(Extracted data entries)
+ + + + +
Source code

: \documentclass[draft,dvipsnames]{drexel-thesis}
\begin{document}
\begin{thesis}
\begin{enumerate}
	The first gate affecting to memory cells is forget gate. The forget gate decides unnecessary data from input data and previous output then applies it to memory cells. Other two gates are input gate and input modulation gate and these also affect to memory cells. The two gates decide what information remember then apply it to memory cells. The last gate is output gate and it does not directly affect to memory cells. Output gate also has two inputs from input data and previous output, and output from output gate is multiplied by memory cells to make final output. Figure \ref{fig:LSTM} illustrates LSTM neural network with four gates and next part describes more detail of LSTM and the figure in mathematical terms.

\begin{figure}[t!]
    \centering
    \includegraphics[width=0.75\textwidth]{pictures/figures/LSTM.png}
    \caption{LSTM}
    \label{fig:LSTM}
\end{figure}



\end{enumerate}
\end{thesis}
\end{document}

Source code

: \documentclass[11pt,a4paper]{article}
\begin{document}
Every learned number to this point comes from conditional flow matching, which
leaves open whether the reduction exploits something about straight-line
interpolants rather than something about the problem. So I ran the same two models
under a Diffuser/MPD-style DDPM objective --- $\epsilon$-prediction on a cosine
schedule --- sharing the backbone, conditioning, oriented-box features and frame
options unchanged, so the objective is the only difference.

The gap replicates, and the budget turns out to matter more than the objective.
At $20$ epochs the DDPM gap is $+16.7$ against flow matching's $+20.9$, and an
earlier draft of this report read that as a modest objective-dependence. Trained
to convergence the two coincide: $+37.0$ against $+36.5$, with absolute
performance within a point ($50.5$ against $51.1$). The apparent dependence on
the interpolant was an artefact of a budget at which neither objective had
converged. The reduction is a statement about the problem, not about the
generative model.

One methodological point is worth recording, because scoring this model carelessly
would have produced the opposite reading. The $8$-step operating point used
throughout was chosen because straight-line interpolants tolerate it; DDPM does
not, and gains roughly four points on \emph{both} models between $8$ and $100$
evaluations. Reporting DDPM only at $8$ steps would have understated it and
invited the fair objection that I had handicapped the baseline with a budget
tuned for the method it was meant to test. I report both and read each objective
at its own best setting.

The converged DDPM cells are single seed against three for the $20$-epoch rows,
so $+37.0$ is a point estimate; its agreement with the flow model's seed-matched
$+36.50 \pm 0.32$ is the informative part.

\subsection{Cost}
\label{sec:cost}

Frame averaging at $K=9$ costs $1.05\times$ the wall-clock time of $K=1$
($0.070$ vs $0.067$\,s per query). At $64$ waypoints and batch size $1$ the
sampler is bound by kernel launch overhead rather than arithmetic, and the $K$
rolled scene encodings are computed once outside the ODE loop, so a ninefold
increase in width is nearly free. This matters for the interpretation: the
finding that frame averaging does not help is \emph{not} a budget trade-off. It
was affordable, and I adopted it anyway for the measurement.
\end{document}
+ + + + +
• [Assignment]: Copy out every line of the records that the string "because" appears in.

• [Completed task]:
One methodological point is worth recording, because scoring this model carelessly
throughout was chosen because straight-line interpolants tolerate it; DDPM does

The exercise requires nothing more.